Dopo l’ipad della Apple, anche la Research in Motion, società che produce il Blackberry, si prepara a lanciare il suo tablet, il “BlackPad” che dovrebbe uscire in commercio già dalla prossima settimana. E con lui si preparano a uscire anche tablet di Samsung, Motorola, Google. Ma con l’avanzare così veloce delle nuove tecnologie c’è ancora spazio per un’informazione che viaggi su mezzi “convenzionali” come la carta stampata?
Se lo domanda Alberto Brambilla in un articolo pubblicato sul “Riformista” e in cui analizza la nuova frontiera del giornalismo nell’era dei tablet insieme a Stefano Maruzzi, country director di Google Italia, e Marco Benedetto, ex ad del Gruppo Espresso nonché editore di Blitzquotidiano.
Per Maruzzi “da questo momento in poi sarà impossibile pensare la produzione di contenuti sganciati dalla tecnologia, un connubio inscindibile che si manifesta in molteplici modi”. “La qualità del giornalismo – aggiunge Maruzzi – si dovrà coniugare con una forte componente di conoscenza della tecnologia per rispondere alle esigenze dei consumatori”.

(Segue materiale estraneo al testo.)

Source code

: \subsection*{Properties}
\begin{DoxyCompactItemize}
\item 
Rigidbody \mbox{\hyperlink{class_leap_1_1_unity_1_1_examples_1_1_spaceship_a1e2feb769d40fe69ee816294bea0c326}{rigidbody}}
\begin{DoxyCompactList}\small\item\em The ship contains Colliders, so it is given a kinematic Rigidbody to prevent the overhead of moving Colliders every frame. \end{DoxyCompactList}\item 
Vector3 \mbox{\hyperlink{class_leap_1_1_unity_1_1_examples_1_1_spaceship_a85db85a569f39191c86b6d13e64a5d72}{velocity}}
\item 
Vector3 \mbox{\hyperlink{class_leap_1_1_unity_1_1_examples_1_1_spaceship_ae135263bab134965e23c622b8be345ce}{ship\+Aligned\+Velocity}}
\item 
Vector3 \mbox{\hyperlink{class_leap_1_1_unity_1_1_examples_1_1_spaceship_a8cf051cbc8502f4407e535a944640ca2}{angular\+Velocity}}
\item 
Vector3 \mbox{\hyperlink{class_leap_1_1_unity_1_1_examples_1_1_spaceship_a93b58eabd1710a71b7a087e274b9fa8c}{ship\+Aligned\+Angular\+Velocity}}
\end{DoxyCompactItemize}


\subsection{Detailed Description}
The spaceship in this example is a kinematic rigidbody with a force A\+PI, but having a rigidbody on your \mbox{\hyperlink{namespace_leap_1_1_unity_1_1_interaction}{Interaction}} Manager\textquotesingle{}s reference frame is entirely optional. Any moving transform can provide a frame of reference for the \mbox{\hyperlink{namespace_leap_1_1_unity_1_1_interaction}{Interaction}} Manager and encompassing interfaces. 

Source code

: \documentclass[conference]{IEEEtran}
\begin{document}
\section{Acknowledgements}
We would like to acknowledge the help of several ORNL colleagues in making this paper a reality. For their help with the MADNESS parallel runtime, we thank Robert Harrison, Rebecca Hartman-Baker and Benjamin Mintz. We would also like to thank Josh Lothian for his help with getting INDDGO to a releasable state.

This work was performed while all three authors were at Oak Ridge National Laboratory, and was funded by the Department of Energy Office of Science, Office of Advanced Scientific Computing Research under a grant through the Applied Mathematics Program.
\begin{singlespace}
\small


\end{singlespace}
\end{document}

Ma non solo. Come mette in luce Marco Benedetto “l’essenza del mestiere non è mai cambiata” però “aumentando la quantità di materiale prodotto può aumentare l’occasione di mancato controllo e quindi cresce la responsabilità del singolo redattore, un salto di qualità perché d’altronde è cresciuto anche il livello di istruzione e preparazione teorica dei giornalisti”. “Ma in fondo – conclude – come una specie di fiume sotterraneo, i fondamentali sono rimasti identici: la notizia, la lingua, la precisione e la correttezza. E questo valeva anche per i tazebao”.